• **What the task requires**
Images excepted, the data below must be repeated exactly.

========================================

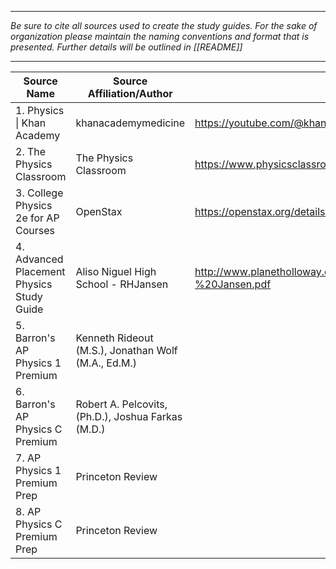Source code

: ________________________________

*Be sure to cite all sources used to create the study guides. For the sake of organization please maintain the naming conventions and format that is presented. Further details will be outlined in [[README]]*

_____________________________


| Source Name                               | Source Affiliation/Author                           | Source Link                                                                           |
| ----------------------------------------- | --------------------------------------------------- | ------------------------------------------------------------------------------------- |
| 1. Physics \| Khan Academy                | khanacademymedicine                                 | https://youtube.com/@khanacademymedicine?si=kaucvEGZQYkgIhGH                          |
| 2. The Physics Classroom                  | The Physics Classroom                               | https://www.physicsclassroom.com/                                                     |
| 3. College Physics 2e for AP Courses      | OpenStax                                            | https://openstax.org/details/books/college-physics-ap-courses-2e                      |
| 4. Advanced Placement Physics Study Guide | Aliso Niguel High School - RHJansen                 | http://www.planetholloway.com/files/all%20physics/AP%20Study%20Guide%20-%20Jansen.pdf |
| 5. Barron's AP Physics 1 Premium          | Kenneth Rideout (M.S.), Jonathan Wolf (M.A., Ed.M.) |                                                                                       |
| 6. Barron's AP Physics C Premium          | Robert A. Pelcovits, (Ph.D.), Joshua Farkas (M.D.)  |                                                                                       |
| 7. AP Physics 1 Premium Prep              | Princeton Review                                    |                                                                                       |
| 8. AP Physics C Premium Prep              | Princeton Review                                    |                                                                                       |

========================================

• **Written reply**
Source code

: ________________________________

*Be sure to cite all sources used to create the study guides. For the sake of organization please maintain the naming conventions and format that is presented. Further details will be outlined in [[README]]*

_____________________________


| Source Name                               | Source Affiliation/Author                           | Source Link                                                                           |
| ----------------------------------------- | --------------------------------------------------- | ------------------------------------------------------------------------------------- |
| 1. Physics \| Khan Academy                | khanacademymedicine                                 | https://youtube.com/@khanacademymedicine?si=kaucvEGZQYkgIhGH                          |
| 2. The Physics Classroom                  | The Physics Classroom                               | https://www.physicsclassroom.com/                                                     |
| 3. College Physics 2e for AP Courses      | OpenStax                                            | https://openstax.org/details/books/college-physics-ap-courses-2e                      |
| 4. Advanced Placement Physics Study Guide | Aliso Niguel High School - RHJansen                 | http://www.planetholloway.com/files/all%20physics/AP%20Study%20Guide%20-%20Jansen.pdf |
| 5. Barron's AP Physics 1 Premium          | Kenneth Rideout (M.S.), Jonathan Wolf (M.A., Ed.M.) |                                                                                       |
| 6. Barron's AP Physics C Premium          | Robert A. Pelcovits, (Ph.D.), Joshua Farkas (M.D.)  |                                                                                       |
| 7. AP Physics 1 Premium Prep              | Princeton Review                                    |                                                                                       |
| 8. AP Physics C Premium Prep              | Princeton Review                                    |                                                                                       |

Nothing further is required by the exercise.